* **Exercise goal**
Please copy every line below that contains the string "Rebbit".

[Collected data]
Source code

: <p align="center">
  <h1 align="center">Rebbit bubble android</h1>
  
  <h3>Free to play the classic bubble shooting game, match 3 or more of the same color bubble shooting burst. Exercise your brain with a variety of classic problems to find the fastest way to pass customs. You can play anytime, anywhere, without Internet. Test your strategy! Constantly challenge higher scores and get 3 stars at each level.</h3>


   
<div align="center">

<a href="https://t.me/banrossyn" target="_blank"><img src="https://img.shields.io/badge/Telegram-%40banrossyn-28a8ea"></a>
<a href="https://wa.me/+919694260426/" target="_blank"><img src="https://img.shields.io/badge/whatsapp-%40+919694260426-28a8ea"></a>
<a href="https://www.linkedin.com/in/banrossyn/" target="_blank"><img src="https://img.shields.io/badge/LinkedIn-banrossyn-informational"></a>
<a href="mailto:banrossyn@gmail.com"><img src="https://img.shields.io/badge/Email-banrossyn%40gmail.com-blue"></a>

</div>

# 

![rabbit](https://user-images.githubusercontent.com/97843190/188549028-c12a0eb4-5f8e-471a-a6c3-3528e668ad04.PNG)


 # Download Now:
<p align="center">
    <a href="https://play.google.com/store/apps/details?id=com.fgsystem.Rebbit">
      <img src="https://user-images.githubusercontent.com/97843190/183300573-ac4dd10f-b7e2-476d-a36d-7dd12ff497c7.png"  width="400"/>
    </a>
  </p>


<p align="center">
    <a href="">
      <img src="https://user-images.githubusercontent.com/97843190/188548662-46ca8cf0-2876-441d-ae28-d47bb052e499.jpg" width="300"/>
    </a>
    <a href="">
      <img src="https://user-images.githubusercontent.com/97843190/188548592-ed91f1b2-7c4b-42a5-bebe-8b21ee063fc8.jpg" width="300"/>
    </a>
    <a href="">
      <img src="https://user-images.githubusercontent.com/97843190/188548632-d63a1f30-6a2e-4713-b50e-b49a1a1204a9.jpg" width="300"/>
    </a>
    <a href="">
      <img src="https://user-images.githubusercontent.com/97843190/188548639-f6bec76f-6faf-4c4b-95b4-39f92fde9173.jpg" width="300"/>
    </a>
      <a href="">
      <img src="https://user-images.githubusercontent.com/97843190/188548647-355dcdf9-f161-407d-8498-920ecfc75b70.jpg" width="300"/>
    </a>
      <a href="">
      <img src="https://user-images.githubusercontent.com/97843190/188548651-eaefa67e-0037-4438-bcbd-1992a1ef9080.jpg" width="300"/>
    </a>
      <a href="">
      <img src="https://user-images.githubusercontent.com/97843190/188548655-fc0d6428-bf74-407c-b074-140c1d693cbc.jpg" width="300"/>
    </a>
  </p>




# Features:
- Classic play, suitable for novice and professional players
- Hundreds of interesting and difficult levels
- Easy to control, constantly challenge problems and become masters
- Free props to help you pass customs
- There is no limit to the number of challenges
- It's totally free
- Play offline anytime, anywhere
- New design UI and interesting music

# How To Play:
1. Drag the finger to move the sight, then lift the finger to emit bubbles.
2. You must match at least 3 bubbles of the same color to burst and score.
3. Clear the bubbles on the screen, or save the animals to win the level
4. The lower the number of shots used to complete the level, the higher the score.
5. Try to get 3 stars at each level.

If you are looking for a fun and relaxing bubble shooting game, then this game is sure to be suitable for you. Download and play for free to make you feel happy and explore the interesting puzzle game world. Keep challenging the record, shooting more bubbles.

* **Completed task**
  <h1 align="center">Rebbit bubble android</h1>
    <a href="https://play.google.com/store/apps/details?id=com.fgsystem.Rebbit">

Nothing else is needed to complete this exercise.